The percentage of people who are able to earn profits that are better than what the stock market delivers on average is relatively small. Success, however, can be defined in different ways. Investors may be successful at investing in a particular asset class relative to the rest of the markets. Traders might be successful using a particular strategy some of the time but could see that very same approach fail under different market conditions.

Fund Managers

By some estimates, only 20 percent of investment professionals are successful investors. Success could be defined as producing returns that are as good or higher than the average profits earned in the stock market. As much as 80 percent of the investment management community has produced lower profits than the broader stock market, according to the Daily Finance website. Subsequently, the argument for index investing becomes increasingly compelling. Index funds are meant to deliver returns that are as good as the broader markets for fees that are a fraction of fees charged by active fund managers, who frequently buy and sell securities.

Perspective

Many investors are successful some of the time.
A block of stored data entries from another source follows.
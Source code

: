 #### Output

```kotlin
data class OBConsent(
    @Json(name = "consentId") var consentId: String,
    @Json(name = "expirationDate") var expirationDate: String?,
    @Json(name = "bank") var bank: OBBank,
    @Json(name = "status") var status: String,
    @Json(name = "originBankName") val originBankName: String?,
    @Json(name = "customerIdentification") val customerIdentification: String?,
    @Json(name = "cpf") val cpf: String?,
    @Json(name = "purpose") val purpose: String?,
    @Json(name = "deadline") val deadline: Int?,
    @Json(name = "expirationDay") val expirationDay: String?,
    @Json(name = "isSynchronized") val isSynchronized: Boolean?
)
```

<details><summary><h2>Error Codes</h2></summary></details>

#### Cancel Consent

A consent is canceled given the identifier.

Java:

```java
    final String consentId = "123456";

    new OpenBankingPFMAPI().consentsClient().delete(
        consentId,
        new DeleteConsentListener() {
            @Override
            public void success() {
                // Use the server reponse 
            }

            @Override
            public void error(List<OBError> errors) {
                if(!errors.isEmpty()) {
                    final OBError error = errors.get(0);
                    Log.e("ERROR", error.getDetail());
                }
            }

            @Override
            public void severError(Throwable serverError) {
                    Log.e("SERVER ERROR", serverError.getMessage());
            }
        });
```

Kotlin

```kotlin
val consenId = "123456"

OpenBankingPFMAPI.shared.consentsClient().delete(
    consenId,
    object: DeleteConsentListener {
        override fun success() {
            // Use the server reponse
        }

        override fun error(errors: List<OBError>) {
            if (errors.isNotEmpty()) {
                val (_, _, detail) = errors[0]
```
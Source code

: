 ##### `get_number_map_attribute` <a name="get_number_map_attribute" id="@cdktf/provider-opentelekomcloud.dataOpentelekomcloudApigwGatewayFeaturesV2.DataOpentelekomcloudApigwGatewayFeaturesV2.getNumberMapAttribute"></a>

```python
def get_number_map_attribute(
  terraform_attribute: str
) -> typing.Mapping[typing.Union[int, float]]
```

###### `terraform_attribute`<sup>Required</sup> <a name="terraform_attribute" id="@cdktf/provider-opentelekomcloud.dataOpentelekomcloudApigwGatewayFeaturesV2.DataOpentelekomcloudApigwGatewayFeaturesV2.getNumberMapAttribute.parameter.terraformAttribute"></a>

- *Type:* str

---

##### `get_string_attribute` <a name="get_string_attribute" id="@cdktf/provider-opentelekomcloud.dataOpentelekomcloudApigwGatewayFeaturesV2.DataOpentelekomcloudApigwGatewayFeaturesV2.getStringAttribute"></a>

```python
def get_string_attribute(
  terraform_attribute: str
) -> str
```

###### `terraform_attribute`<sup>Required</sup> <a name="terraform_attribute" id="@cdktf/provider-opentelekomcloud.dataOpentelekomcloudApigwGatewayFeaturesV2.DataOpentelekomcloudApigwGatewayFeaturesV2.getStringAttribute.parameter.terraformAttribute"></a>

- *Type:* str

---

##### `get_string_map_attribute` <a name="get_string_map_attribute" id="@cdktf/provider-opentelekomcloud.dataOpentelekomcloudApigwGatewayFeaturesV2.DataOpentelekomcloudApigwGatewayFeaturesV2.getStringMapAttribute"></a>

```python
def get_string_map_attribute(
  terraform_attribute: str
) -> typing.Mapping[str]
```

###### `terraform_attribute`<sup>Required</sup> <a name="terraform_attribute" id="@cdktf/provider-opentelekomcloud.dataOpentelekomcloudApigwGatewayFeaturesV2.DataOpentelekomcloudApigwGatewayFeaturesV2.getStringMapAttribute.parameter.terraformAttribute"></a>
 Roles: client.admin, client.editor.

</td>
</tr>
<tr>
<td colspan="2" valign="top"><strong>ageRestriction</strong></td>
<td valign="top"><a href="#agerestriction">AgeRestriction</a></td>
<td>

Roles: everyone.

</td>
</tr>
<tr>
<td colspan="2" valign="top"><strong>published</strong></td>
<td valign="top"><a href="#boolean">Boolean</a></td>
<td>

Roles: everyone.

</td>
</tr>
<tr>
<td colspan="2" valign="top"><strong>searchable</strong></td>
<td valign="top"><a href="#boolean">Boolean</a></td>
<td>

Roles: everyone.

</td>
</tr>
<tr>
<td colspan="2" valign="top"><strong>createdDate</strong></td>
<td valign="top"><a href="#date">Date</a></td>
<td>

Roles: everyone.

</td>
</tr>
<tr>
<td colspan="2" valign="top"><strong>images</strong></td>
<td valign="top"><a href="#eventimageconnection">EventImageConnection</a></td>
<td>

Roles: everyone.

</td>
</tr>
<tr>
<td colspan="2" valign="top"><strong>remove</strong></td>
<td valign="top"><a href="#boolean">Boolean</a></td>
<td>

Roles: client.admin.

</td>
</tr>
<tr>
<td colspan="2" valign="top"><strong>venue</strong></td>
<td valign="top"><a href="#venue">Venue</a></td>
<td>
In order to achieve any level of success in the financial markets, investors need to be willing to take a long-term approach and be patient, according to Smart Money. Hedge fund manager Jonathan Hoenig, who oversees the Capitalist Pig fund, said in a Smart Money article that only 40 to 50 percent of his investment ideas or trading strategies prove to be successful. Trouble begins, he suggested, when traders remain stubborn without approaching an under-performing investment idea from a different perspective.

Warren Buffett

Trillions of dollars worth of stocks trade in the financial markets around the world. There is a very small percentage of investors who come close to the success attained by Warren Buffett, chief executive of Berkshire Hathaway. Buffett began investing in the stock market at an extremely young age before building Berkshire Hathaway, which invests in other businesses, into one of the most successful companies in the world. In 2011, Buffett allocated $5 billion into troubled Bank of America in an attempt to keep the bank from becoming insolvent, according to "The New York Times."

Performance

A low percentage of investors earn returns that are higher than the average performance in the stock market, according to the CBS Money Watch website. In the eight decades leading up to 2009, U.S. stocks delivered average annual returns of almost 10 percent. Investors who bought stocks with a small market capitalization, which represents the size of a business, over the same period were successful at outperforming the broader market averages.